En 1835, Victor Hugo écrit à sa fille Adèle : "Ce que j'ai vu à Etretat est admirable. [...] L'immense falaise est à pic, la grande arche est à jour, on en voit une seconde à travers, de gros chapiteaux grossièrement pétris par l'océan gisent de toutes parts. C'est la plus gigantesque architecture qu'il y ait." Chez les poètes, une impression ressemble souvent à une intuition. En observant à son tour les falaises déchiquetées du pays de Caux, Maurice Leblanc imagine une Aiguille creuse, repaire où Arsène Lupin cache ses trésors.
Les paysages normands n'ont pas seulement inspiré les peintres. Pour Barbey d'Aurevilly, les landes de son Cotentin natal "sont comme les lambeaux, laissés sur le sol, d'une poésie primitive et sauvage que la main et la herse de l'homme ont déchirée. Haillons sacrés qui disparaîtront au premier jour sous le souffle de l'industrialisme moderne". (L'ensorcelée)
Né à Rouen, Flaubert a grandi dans le "brouillard du Nord". Madame Bovary lui donnera l'occasion de railler sa ville natale et son joyau, la cathédrale : "Elle aura quatre cent quarante pieds, neuf de moins que la grande pyramide d'Egypte." Pourtant, depuis ses vacances d'enfant à Trouville, où il a découvert l'amour, Flaubert reste attaché à la nature normande, décor d'Un coeur simple: "La pleine mer était brillante de soleil, lisse comme un miroir, tellement douce qu'on entendait à peine un murmure ; des moineaux cachés pépiaient, et la voûte immense du ciel recouvrait tout cela." Quand son amie George Sand lui demande conseil pour séjourner sur la Côte fleurie, il lui recommande d'attendre la "saison normande", à savoir l'automne.
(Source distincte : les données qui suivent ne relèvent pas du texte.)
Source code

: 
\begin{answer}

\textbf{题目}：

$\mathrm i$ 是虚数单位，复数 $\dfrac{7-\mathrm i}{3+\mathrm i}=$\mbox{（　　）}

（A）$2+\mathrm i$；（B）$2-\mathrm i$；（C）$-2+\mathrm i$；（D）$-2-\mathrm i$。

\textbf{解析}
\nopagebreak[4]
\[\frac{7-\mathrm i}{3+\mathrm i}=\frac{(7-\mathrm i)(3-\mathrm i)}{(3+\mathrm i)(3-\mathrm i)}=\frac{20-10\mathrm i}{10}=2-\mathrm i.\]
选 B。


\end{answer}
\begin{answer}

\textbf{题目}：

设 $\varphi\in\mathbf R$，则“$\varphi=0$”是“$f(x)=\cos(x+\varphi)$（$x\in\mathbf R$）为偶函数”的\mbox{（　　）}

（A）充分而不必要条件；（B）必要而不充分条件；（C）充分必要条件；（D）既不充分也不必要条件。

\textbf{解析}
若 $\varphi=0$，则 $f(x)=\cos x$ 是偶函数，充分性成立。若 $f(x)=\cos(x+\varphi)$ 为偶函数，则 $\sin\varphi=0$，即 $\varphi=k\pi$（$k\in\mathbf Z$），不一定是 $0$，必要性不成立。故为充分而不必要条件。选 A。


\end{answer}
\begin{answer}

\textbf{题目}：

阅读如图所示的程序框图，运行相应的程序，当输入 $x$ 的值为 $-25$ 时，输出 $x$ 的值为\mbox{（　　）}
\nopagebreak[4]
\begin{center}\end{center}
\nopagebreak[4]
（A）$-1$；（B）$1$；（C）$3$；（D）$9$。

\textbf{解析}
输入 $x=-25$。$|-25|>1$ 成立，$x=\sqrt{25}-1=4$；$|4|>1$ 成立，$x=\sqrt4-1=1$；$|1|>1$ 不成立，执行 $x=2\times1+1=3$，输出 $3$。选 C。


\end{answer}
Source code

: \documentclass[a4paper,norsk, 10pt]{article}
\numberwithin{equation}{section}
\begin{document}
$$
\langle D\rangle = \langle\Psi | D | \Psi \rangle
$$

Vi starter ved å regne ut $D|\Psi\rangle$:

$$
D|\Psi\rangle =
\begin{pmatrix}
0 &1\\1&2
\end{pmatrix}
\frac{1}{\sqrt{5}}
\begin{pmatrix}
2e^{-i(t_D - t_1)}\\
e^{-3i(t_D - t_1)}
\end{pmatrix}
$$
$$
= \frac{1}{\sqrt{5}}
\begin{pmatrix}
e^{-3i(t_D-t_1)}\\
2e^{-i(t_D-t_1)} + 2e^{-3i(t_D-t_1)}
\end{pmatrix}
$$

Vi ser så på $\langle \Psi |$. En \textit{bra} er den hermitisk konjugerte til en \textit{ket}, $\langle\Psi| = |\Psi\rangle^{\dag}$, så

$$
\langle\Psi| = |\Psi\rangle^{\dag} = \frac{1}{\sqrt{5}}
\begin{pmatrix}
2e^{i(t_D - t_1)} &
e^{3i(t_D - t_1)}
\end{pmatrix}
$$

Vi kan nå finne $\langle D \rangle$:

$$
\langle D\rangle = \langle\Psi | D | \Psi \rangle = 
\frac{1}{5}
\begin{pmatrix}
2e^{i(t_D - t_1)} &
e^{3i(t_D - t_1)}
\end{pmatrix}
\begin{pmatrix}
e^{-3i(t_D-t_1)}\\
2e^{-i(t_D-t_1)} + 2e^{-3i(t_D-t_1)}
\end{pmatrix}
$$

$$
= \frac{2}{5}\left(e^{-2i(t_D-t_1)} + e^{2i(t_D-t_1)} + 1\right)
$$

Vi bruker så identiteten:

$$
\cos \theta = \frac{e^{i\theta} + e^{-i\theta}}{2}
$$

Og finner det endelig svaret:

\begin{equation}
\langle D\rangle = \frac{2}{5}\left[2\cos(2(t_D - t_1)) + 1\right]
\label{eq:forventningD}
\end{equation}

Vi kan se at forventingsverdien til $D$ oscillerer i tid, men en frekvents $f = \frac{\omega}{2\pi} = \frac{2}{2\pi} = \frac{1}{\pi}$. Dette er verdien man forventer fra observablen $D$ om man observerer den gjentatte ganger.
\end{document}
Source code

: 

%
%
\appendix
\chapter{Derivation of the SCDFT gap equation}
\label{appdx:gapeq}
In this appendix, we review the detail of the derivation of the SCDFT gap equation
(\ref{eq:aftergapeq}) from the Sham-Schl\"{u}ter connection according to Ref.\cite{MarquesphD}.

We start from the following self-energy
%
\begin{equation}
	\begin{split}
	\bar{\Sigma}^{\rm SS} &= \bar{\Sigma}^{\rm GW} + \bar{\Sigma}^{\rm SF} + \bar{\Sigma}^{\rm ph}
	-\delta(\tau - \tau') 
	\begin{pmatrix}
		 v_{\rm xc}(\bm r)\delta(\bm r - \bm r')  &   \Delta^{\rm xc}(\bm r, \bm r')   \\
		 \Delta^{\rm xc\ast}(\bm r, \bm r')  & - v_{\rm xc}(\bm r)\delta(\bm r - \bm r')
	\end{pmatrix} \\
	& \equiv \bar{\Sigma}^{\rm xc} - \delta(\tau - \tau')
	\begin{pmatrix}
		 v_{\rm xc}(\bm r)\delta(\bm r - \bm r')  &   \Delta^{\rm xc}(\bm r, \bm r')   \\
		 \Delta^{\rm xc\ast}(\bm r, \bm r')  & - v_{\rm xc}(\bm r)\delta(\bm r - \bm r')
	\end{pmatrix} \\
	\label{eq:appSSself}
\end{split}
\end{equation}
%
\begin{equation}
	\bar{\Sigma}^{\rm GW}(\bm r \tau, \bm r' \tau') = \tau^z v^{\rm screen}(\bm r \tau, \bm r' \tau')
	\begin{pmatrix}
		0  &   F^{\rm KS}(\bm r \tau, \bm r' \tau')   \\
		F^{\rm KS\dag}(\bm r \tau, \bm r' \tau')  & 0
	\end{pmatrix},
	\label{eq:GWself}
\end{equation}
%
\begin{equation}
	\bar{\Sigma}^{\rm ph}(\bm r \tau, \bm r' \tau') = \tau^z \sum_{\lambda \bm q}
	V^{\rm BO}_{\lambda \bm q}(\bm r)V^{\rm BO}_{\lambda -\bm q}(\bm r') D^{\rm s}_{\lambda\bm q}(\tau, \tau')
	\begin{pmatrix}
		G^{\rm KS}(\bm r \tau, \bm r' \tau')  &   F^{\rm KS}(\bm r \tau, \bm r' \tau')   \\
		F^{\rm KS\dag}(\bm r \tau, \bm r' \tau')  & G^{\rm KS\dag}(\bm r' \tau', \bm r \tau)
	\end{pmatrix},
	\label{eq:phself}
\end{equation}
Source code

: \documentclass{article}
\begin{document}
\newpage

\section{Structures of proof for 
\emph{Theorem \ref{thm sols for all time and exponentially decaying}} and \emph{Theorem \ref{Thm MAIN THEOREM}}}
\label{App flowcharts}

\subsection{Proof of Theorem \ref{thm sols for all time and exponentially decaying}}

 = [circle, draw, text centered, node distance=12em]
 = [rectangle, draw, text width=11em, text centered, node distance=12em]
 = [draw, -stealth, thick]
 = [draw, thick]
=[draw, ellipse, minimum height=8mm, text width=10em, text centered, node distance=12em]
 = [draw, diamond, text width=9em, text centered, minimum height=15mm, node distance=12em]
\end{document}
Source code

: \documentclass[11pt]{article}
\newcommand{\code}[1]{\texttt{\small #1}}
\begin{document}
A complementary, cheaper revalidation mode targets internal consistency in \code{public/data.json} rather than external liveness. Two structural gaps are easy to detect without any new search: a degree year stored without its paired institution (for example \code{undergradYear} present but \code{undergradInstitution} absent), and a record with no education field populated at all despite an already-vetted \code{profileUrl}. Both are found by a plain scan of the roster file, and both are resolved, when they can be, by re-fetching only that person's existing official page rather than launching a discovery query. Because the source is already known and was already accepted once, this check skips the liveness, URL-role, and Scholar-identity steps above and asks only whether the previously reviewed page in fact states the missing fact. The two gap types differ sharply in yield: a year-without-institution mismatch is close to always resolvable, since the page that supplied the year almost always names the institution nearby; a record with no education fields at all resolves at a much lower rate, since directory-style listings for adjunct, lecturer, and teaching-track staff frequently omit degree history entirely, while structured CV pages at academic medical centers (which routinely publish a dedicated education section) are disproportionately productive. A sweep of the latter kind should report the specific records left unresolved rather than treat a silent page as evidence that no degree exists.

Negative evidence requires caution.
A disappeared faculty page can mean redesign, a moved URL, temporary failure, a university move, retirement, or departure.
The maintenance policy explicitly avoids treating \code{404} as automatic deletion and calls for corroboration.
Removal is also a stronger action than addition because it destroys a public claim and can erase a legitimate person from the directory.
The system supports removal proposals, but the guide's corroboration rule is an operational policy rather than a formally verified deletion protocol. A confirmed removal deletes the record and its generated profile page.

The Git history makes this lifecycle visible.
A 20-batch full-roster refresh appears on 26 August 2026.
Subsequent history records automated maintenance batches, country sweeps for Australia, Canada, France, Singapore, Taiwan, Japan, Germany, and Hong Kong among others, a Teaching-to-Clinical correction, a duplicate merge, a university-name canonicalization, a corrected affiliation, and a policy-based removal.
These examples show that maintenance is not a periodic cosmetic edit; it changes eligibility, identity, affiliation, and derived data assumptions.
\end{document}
Retiré dans sa propriété de Croisset, près de Rouen, Flaubert cherchera un "sot endroit au milieu d'une belle contrée" où camper Bouvard et Pécuchet. Il choisira un village situé entre Caen et Falaise, rebaptisé Chavignolles.
Carnet d'adresses
Le Grand Hôtel, pour son atmosphère proustienne.
Le Donjon, chemin de Saint-Clair pour son décor digne d'Arsène Lupin.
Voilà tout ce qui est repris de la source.